As I scrolled my social feeds today, I saw an ad from a diabetes device company promising they would provide better diabetes control. Bullshit. Your pump will help me fine-tune the way insulin is delivered into my body. It cannot control my diabetes. I know this because I have been wearing a pump for over 16 years now, and although most of the time I’m doing okay with my diabetes management, I rarely feel that it’s controlled. (This piece by Riva Greenberg nails the control myth!)

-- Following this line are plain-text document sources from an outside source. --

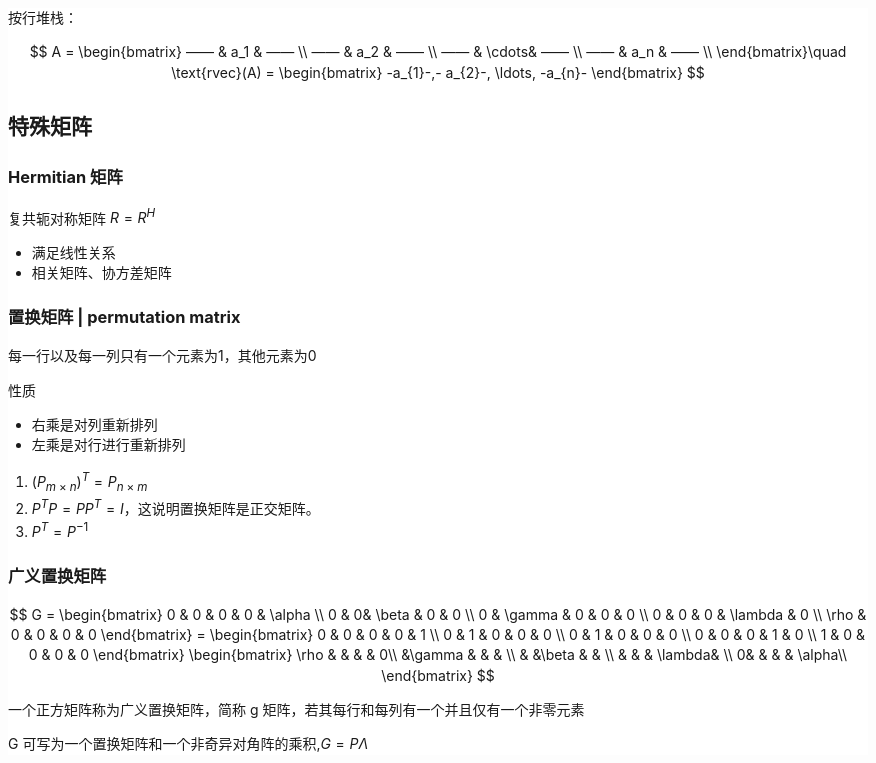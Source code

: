 
按行堆栈：

$$
A = \begin{bmatrix}
—— & a_1 & —— \\
—— & a_2 & —— \\
—— & \cdots& —— \\
—— & a_n & —— \\
\end{bmatrix}\quad \text{rvec}(A) = \begin{bmatrix} -a_{1}-,- a_{2}-, \ldots, -a_{n}- \end{bmatrix}
$$




## 特殊矩阵

### Hermitian 矩阵

复共轭对称矩阵 $R = R^{H}$

- 满足线性关系
- 相关矩阵、协方差矩阵
### 置换矩阵 | permutation matrix
每一行以及每一列只有一个元素为1，其他元素为0




性质
- 右乘是对列重新排列
- 左乘是对行进行重新排列


1. $(P_{m \times n})^T = P_{n \times m}$
2. $P^T P = P P^T = I$，这说明置换矩阵是正交矩阵。
3. $P^T = P^{-1}$


### 广义置换矩阵

$$
G = \begin{bmatrix} 0 & 0 & 0 & 0 & \alpha \\ 0 & 0& \beta  & 0 & 0 \\ 0 & \gamma & 0 & 0 & 0 \\ 0 & 0 & 0 & \lambda & 0 \\ \rho & 0 & 0 & 0 & 0 \end{bmatrix} = \begin{bmatrix} 0 & 0 & 0 & 0 & 1 \\ 0 & 1 & 0 & 0 & 0 \\ 0 & 1 & 0 & 0 & 0 \\ 0 & 0 & 0 & 1 & 0 \\ 1 & 0 & 0 & 0 & 0 \end{bmatrix} 
\begin{bmatrix} 
\rho & & & & 0\\
 &\gamma & & & \\
 & &\beta & & \\
& & & \lambda& \\
0& & & & \alpha\\
\end{bmatrix}
$$

一个正方矩阵称为广义置换矩阵，简称 g 矩阵，若其每行和每列有一个并且仅有一个非零元素

G 可写为一个置换矩阵和一个非奇异对角阵的乘积,$G = P\Lambda$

And they promised freedom which is a really odd word to use considering that when wearing a pump, I actually don’t feel free. I feel tethered and connected 24/7 to a device that I need to keep me alive. (Which, incidentally, I don’t really mind and is my preferred way to stay alive. But still, ‘free’ suggests unrestricted, spontaneous, uninhibited – all words that definitely don’t describe diabetes, even when using a pump!)

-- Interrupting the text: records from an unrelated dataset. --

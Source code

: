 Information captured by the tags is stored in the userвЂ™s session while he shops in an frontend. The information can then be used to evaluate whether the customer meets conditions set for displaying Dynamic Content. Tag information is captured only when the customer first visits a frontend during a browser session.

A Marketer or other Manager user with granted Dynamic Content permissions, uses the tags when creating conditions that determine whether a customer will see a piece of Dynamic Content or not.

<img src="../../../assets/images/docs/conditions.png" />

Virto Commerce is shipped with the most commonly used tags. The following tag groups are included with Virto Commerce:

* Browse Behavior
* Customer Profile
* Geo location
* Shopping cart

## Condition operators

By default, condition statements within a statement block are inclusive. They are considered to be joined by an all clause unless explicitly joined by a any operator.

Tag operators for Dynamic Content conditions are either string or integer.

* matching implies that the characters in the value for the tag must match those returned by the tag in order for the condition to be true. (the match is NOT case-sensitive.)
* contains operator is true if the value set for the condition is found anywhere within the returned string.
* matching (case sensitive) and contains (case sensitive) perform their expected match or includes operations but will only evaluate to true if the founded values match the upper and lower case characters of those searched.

I stumbled across something else promising that their LCHF diet plan would immediately make me ‘feel better’, ‘control my diabetes’ and ‘easily eat well’. Which sounds brilliant, but it’s not true. There is no acknowledgement of the difficulty and effort that such an eating plan takes. I know it does – I eat pretty much low carb all the time, but it is tough. And it’s not for everyone. And more than anything, it takes time and there are occasions I don’t stick to it.

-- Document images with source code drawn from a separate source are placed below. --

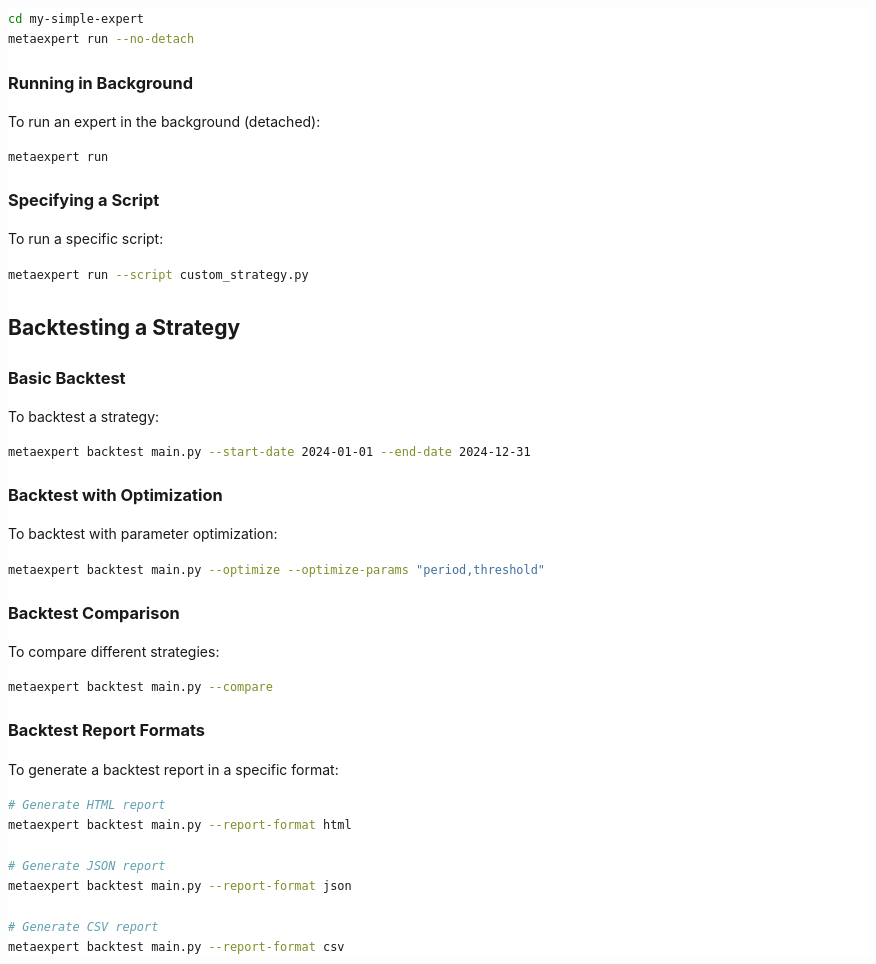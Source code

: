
```bash
cd my-simple-expert
metaexpert run --no-detach
```

### Running in Background

To run an expert in the background (detached):

```bash
metaexpert run
```

### Specifying a Script

To run a specific script:

```bash
metaexpert run --script custom_strategy.py
```

## Backtesting a Strategy

### Basic Backtest

To backtest a strategy:

```bash
metaexpert backtest main.py --start-date 2024-01-01 --end-date 2024-12-31
```

### Backtest with Optimization

To backtest with parameter optimization:

```bash
metaexpert backtest main.py --optimize --optimize-params "period,threshold"
```

### Backtest Comparison

To compare different strategies:

```bash
metaexpert backtest main.py --compare
```

### Backtest Report Formats

To generate a backtest report in a specific format:

```bash
# Generate HTML report
metaexpert backtest main.py --report-format html

# Generate JSON report
metaexpert backtest main.py --report-format json

# Generate CSV report
metaexpert backtest main.py --report-format csv
```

Why is it that even with these promises, I am not achieving the utopia of their claims? It must be me, right? I must not be good enough. And obviously I’m not trying hard enough. I’m not smart enough; not strong enough; not good enough. My insecurities come to the fore, wrapped in a blanket, and I wonder if I am the only one having such a tough time…

I’ve stopped reading about so-called wellness experts these days. Too much time spent down the rabbit hole that is fools such as Belle Gibson (I noticed last week she is back extolling the benefits of some ridiculous restricting diet plan) or Sarah Wilson or Vani Hari made me realise that nothing good comes from anyone promising to cure anything with sunshine and kale. (Side note: my husband thinks kale was invented five years ago by some hipster in Brooklyn or Brunswick, and before that it didn’t exist.)

As much as I try to avoid these sites, there is an inescapable and constant stream of reminders of the green, clean, super foods I’m not eating, or the stream of data, graphs and algorithms I’m not analysing, feeding my insecurities, telling me that I am not doing enough, not being enough, that I am Simply.Not.Enough.

I don’t ever feel that I am ticking all the boxes I need to for my management to be as good as it could be. I don’t ever feel that I am doing all the things that contribute to me being the healthiest version of myself. I feel that I regularly fall well-short of ‘doing well’, even when I am doing my best and I am doing all I can and I am trying really hard.

Feeling good about diabetes isn’t only about doing all the daily management tasks – it’s also about being strong enough to block out the messages that tell us we’re not doing enough. That is the tough bit – developing a tough skin, wearing blinkers and focusing on what we are doing and making that meaningful. Sometimes, those diabetes insecurities are huge and avoiding the fuel that feeds them is really, really tough.